#### ABOUT THIS EXERCISE:
Retype each record below word for word, pictures excluded.

Stored data:

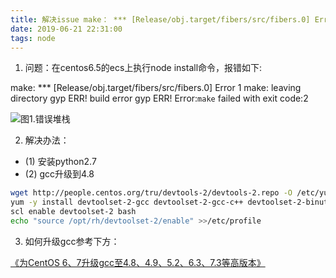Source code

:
 ```yaml
---
title: 解决issue make： *** [Release/obj.target/fibers/src/fibers.0] Error 1 
date: 2019-06-21 22:31:00
tags: node 
---
```



1. 问题：在centos6.5的ecs上执行node install命令，报错如下:

make: *** [Release/obj.target/fibers/src/fibers.0] Error 1
make: leaving directory
gyp ERR! build error
gyp ERR! Error:`make` failed with exit code:2

![图1.错误堆栈](https://t1.picb.cc/uploads/2019/06/21/gCLXdR.png)

2. 解决办法：

- (1) 安装python2.7
- (2) gcc升级到4.8

```bash
wget http://people.centos.org/tru/devtools-2/devtools-2.repo -O /etc/yum.repos.d/devtoolset-2.repo
yum -y install devtoolset-2-gcc devtoolset-2-gcc-c++ devtoolset-2-binutils
scl enable devtoolset-2 bash
echo "source /opt/rh/devtoolset-2/enable" >>/etc/profile

```
3. 如何升级gcc参考下方：

[《为CentOS 6、7升级gcc至4.8、4.9、5.2、6.3、7.3等高版本》](https://www.vpser.net/manage/centos-6-upgrade-gcc.html)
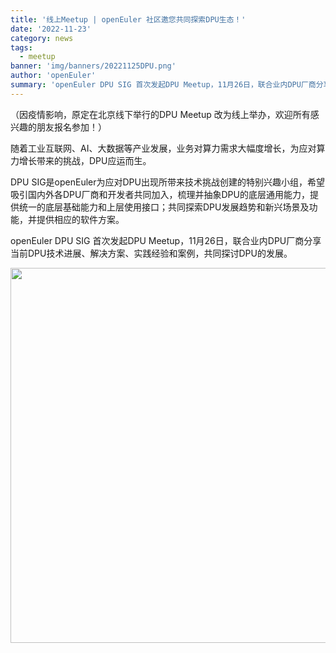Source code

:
 ```yaml
---
title: '线上Meetup | openEuler 社区邀您共同探索DPU生态！'
date: '2022-11-23'
category: news
tags:
  - meetup
banner: 'img/banners/20221125DPU.png'
author: 'openEuler'
summary: 'openEuler DPU SIG 首次发起DPU Meetup，11月26日，联合业内DPU厂商分享当前DPU技术进展、解决方案、实践经验和案例，共同探讨DPU的发展。'
---
```


（因疫情影响，原定在北京线下举行的DPU Meetup 改为线上举办，欢迎所有感兴趣的朋友报名参加！）

随着工业互联网、AI、大数据等产业发展，业务对算力需求大幅度增长，为应对算力增长带来的挑战，DPU应运而生。

DPU SIG是openEuler为应对DPU出现所带来技术挑战创建的特别兴趣小组，希望吸引国内外各DPU厂商和开发者共同加入，梳理并抽象DPU的底层通用能力，提供统一的底层基础能力和上层使用接口；共同探索DPU发展趋势和新兴场景及功能，并提供相应的软件方案。

openEuler DPU SIG 首次发起DPU Meetup，11月26日，联合业内DPU厂商分享当前DPU技术进展、解决方案、实践经验和案例，共同探讨DPU的发展。



<img src="/img/news/20221125DPU/1.jpg" width="600">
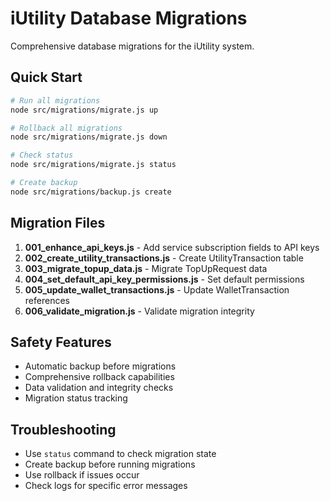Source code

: # iUtility Database Migrations

Comprehensive database migrations for the iUtility system.

## Quick Start

```bash
# Run all migrations
node src/migrations/migrate.js up

# Rollback all migrations
node src/migrations/migrate.js down

# Check status
node src/migrations/migrate.js status

# Create backup
node src/migrations/backup.js create
```

## Migration Files

1. **001_enhance_api_keys.js** - Add service subscription fields to API keys
2. **002_create_utility_transactions.js** - Create UtilityTransaction table
3. **003_migrate_topup_data.js** - Migrate TopUpRequest data
4. **004_set_default_api_key_permissions.js** - Set default permissions
5. **005_update_wallet_transactions.js** - Update WalletTransaction references
6. **006_validate_migration.js** - Validate migration integrity

## Safety Features

- Automatic backup before migrations
- Comprehensive rollback capabilities
- Data validation and integrity checks
- Migration status tracking

## Troubleshooting

- Use `status` command to check migration state
- Create backup before running migrations
- Use rollback if issues occur
- Check logs for specific error messages
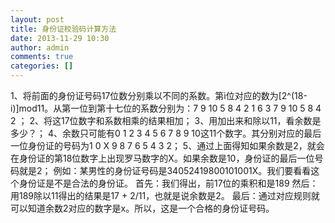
 ```yaml
---
layout: post
title: 身份证校验码计算方法
date: 2013-11-29 10:30
author: admin
comments: true
categories: []
---
```

1、将前面的身份证号码17位数分别乘以不同的系数。第i位对应的数为[2^(18-i)]mod11。从第一位到第十七位的系数分别为：7 9 10 5 8 4 2 1 6 3 7 9 10 5 8 4 2 ；
2、将这17位数字和系数相乘的结果相加；
3、用加出来和除以11，看余数是多少？；
4、余数只可能有0 1 2 3 4 5 6 7 8 9 10这11个数字。其分别对应的最后一位身份证的号码为1 0 X 9 8 7 6 5 4 3 2；
5、通过上面得知如果余数是2，就会在身份证的第18位数字上出现罗马数字的Ⅹ。如果余数是10，身份证的最后一位号码就是2；
例如：某男性的身份证号码是34052419800101001X。我们要看看这个身份证是不是合法的身份证。
首先：我们得出，前17位的乘积和是189
然后：用189除以11得出的结果是17 + 2/11，也就是说余数是2。
最后：通过对应规则就可以知道余数2对应的数字是x。所以，这是一个合格的身份证号码。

#### ANSWER TO THE EXERCISE:
Source code

:
 ```yaml
---
title: 解决issue make： *** [Release/obj.target/fibers/src/fibers.0] Error 1 
date: 2019-06-21 22:31:00
tags: node 
---
```



1. 问题：在centos6.5的ecs上执行node install命令，报错如下:

make: *** [Release/obj.target/fibers/src/fibers.0] Error 1
make: leaving directory
gyp ERR! build error
gyp ERR! Error:`make` failed with exit code:2

![图1.错误堆栈](https://t1.picb.cc/uploads/2019/06/21/gCLXdR.png)

2. 解决办法：

- (1) 安装python2.7
- (2) gcc升级到4.8

```bash
wget http://people.centos.org/tru/devtools-2/devtools-2.repo -O /etc/yum.repos.d/devtoolset-2.repo
yum -y install devtoolset-2-gcc devtoolset-2-gcc-c++ devtoolset-2-binutils
scl enable devtoolset-2 bash
echo "source /opt/rh/devtoolset-2/enable" >>/etc/profile

```
3. 如何升级gcc参考下方：

[《为CentOS 6、7升级gcc至4.8、4.9、5.2、6.3、7.3等高版本》](https://www.vpser.net/manage/centos-6-upgrade-gcc.html)
Source code

:
 ```yaml
---
title: '线上Meetup | openEuler 社区邀您共同探索DPU生态！'
date: '2022-11-23'
category: news
tags:
  - meetup
banner: 'img/banners/20221125DPU.png'
author: 'openEuler'
summary: 'openEuler DPU SIG 首次发起DPU Meetup，11月26日，联合业内DPU厂商分享当前DPU技术进展、解决方案、实践经验和案例，共同探讨DPU的发展。'
---
```


（因疫情影响，原定在北京线下举行的DPU Meetup 改为线上举办，欢迎所有感兴趣的朋友报名参加！）

随着工业互联网、AI、大数据等产业发展，业务对算力需求大幅度增长，为应对算力增长带来的挑战，DPU应运而生。

DPU SIG是openEuler为应对DPU出现所带来技术挑战创建的特别兴趣小组，希望吸引国内外各DPU厂商和开发者共同加入，梳理并抽象DPU的底层通用能力，提供统一的底层基础能力和上层使用接口；共同探索DPU发展趋势和新兴场景及功能，并提供相应的软件方案。

openEuler DPU SIG 首次发起DPU Meetup，11月26日，联合业内DPU厂商分享当前DPU技术进展、解决方案、实践经验和案例，共同探讨DPU的发展。



<img src="/img/news/20221125DPU/1.jpg" width="600">
Source code

: # iUtility Database Migrations

Comprehensive database migrations for the iUtility system.

## Quick Start

```bash
# Run all migrations
node src/migrations/migrate.js up

# Rollback all migrations
node src/migrations/migrate.js down

# Check status
node src/migrations/migrate.js status

# Create backup
node src/migrations/backup.js create
```

## Migration Files

1. **001_enhance_api_keys.js** - Add service subscription fields to API keys
2. **002_create_utility_transactions.js** - Create UtilityTransaction table
3. **003_migrate_topup_data.js** - Migrate TopUpRequest data
4. **004_set_default_api_key_permissions.js** - Set default permissions
5. **005_update_wallet_transactions.js** - Update WalletTransaction references
6. **006_validate_migration.js** - Validate migration integrity

## Safety Features

- Automatic backup before migrations
- Comprehensive rollback capabilities
- Data validation and integrity checks
- Migration status tracking

## Troubleshooting

- Use `status` command to check migration state
- Create backup before running migrations
- Use rollback if issues occur
- Check logs for specific error messages
 ```yaml
---
layout: post
title: 身份证校验码计算方法
date: 2013-11-29 10:30
author: admin
comments: true
categories: []
---
```

1、将前面的身份证号码17位数分别乘以不同的系数。第i位对应的数为[2^(18-i)]mod11。从第一位到第十七位的系数分别为：7 9 10 5 8 4 2 1 6 3 7 9 10 5 8 4 2 ；
2、将这17位数字和系数相乘的结果相加；
3、用加出来和除以11，看余数是多少？；
4、余数只可能有0 1 2 3 4 5 6 7 8 9 10这11个数字。其分别对应的最后一位身份证的号码为1 0 X 9 8 7 6 5 4 3 2；
5、通过上面得知如果余数是2，就会在身份证的第18位数字上出现罗马数字的Ⅹ。如果余数是10，身份证的最后一位号码就是2；
例如：某男性的身份证号码是34052419800101001X。我们要看看这个身份证是不是合法的身份证。
首先：我们得出，前17位的乘积和是189
然后：用189除以11得出的结果是17 + 2/11，也就是说余数是2。
最后：通过对应规则就可以知道余数2对应的数字是x。所以，这是一个合格的身份证号码。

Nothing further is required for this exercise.